THE TASK =
Filter the records below down to lines containing "token".
-- GIVEN DATA follows --
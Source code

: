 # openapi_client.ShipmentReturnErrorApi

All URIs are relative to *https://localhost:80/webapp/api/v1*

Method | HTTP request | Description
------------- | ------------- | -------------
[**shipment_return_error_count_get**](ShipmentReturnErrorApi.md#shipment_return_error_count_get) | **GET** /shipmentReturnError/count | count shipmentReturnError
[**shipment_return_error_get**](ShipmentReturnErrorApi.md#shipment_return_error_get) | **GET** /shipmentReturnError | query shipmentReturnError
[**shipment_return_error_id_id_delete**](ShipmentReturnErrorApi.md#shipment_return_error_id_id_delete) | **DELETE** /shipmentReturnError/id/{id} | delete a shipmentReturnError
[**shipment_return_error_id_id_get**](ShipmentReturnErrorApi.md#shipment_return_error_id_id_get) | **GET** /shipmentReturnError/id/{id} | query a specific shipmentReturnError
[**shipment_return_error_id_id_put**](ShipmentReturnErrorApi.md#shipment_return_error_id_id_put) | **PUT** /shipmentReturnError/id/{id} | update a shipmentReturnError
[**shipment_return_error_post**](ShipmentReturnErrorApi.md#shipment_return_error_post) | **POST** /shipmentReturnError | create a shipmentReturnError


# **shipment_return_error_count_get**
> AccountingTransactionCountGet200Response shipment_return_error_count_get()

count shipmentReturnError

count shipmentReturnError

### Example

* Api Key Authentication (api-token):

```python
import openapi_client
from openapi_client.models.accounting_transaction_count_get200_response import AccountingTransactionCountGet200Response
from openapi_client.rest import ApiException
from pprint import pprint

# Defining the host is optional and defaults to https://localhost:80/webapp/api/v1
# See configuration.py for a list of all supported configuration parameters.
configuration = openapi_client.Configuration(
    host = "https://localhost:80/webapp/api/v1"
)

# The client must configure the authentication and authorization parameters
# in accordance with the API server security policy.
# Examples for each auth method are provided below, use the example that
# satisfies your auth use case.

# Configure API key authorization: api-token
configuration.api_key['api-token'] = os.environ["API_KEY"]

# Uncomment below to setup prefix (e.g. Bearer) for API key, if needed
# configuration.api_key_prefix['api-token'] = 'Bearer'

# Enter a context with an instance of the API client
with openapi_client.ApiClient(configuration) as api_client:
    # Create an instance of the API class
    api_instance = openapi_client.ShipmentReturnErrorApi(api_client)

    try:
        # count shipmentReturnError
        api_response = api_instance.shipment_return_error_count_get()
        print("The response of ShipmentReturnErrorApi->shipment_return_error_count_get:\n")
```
-- GIVEN DATA concluded --
SOLUTION FOR THIS EXERCISE =
* Api Key Authentication (api-token):
# Configure API key authorization: api-token
configuration.api_key['api-token'] = os.environ["API_KEY"]
# configuration.api_key_prefix['api-token'] = 'Bearer'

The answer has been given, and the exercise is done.